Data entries
____

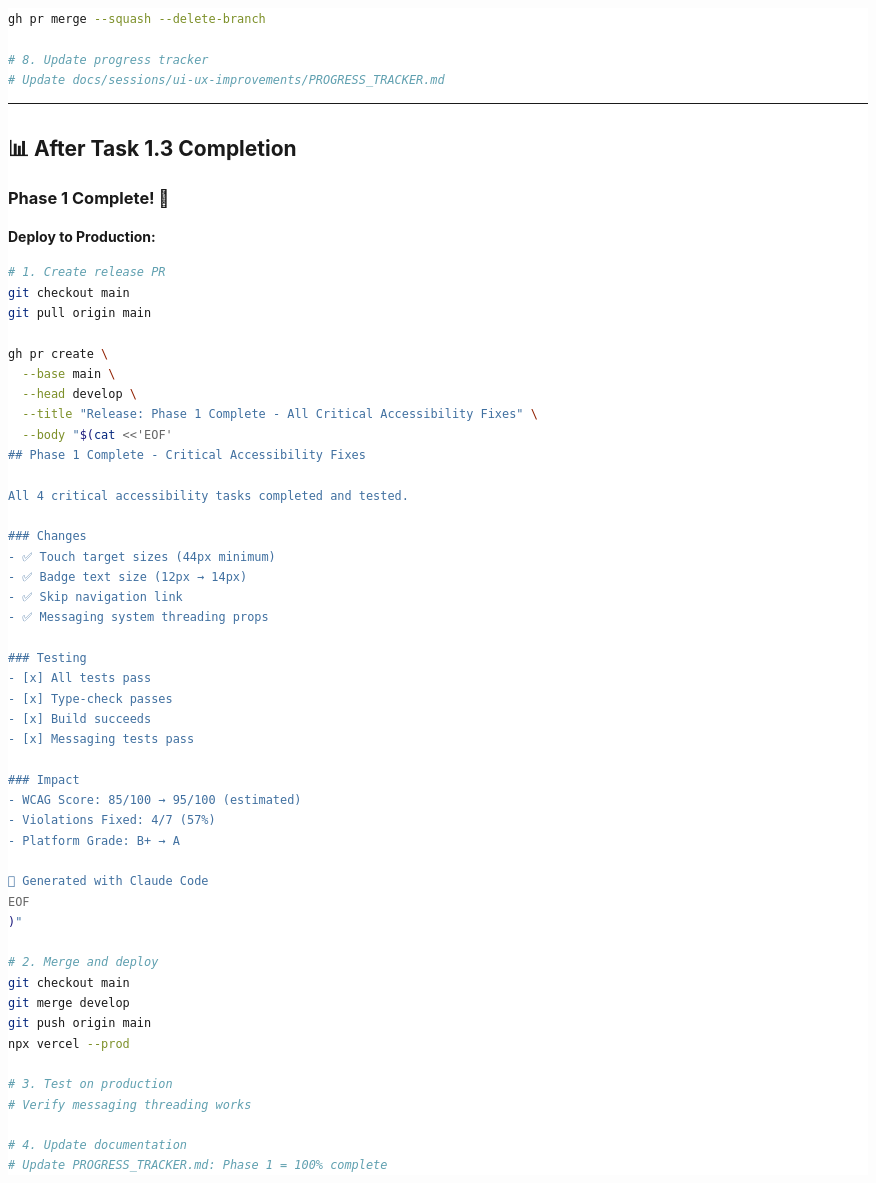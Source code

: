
 ```bash
gh pr merge --squash --delete-branch

# 8. Update progress tracker
# Update docs/sessions/ui-ux-improvements/PROGRESS_TRACKER.md
```

---

## 📊 After Task 1.3 Completion

### Phase 1 Complete! 🎉

**Deploy to Production:**

```bash
# 1. Create release PR
git checkout main
git pull origin main

gh pr create \
  --base main \
  --head develop \
  --title "Release: Phase 1 Complete - All Critical Accessibility Fixes" \
  --body "$(cat <<'EOF'
## Phase 1 Complete - Critical Accessibility Fixes

All 4 critical accessibility tasks completed and tested.

### Changes
- ✅ Touch target sizes (44px minimum)
- ✅ Badge text size (12px → 14px)
- ✅ Skip navigation link
- ✅ Messaging system threading props

### Testing
- [x] All tests pass
- [x] Type-check passes
- [x] Build succeeds
- [x] Messaging tests pass

### Impact
- WCAG Score: 85/100 → 95/100 (estimated)
- Violations Fixed: 4/7 (57%)
- Platform Grade: B+ → A

🤖 Generated with Claude Code
EOF
)"

# 2. Merge and deploy
git checkout main
git merge develop
git push origin main
npx vercel --prod

# 3. Test on production
# Verify messaging threading works

# 4. Update documentation
# Update PROGRESS_TRACKER.md: Phase 1 = 100% complete
```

____

ABOUT THIS EXERCISE.
Would you please restate the records word for word, excluding any images?

OUTPUT.
Source code

:
 ```bash
gh pr merge --squash --delete-branch

# 8. Update progress tracker
# Update docs/sessions/ui-ux-improvements/PROGRESS_TRACKER.md
```

---

## 📊 After Task 1.3 Completion

### Phase 1 Complete! 🎉

**Deploy to Production:**

```bash
# 1. Create release PR
git checkout main
git pull origin main

gh pr create \
  --base main \
  --head develop \
  --title "Release: Phase 1 Complete - All Critical Accessibility Fixes" \
  --body "$(cat <<'EOF'
## Phase 1 Complete - Critical Accessibility Fixes

All 4 critical accessibility tasks completed and tested.

### Changes
- ✅ Touch target sizes (44px minimum)
- ✅ Badge text size (12px → 14px)
- ✅ Skip navigation link
- ✅ Messaging system threading props

### Testing
- [x] All tests pass
- [x] Type-check passes
- [x] Build succeeds
- [x] Messaging tests pass

### Impact
- WCAG Score: 85/100 → 95/100 (estimated)
- Violations Fixed: 4/7 (57%)
- Platform Grade: B+ → A

🤖 Generated with Claude Code
EOF
)"

# 2. Merge and deploy
git checkout main
git merge develop
git push origin main
npx vercel --prod

# 3. Test on production
# Verify messaging threading works

# 4. Update documentation
# Update PROGRESS_TRACKER.md: Phase 1 = 100% complete
```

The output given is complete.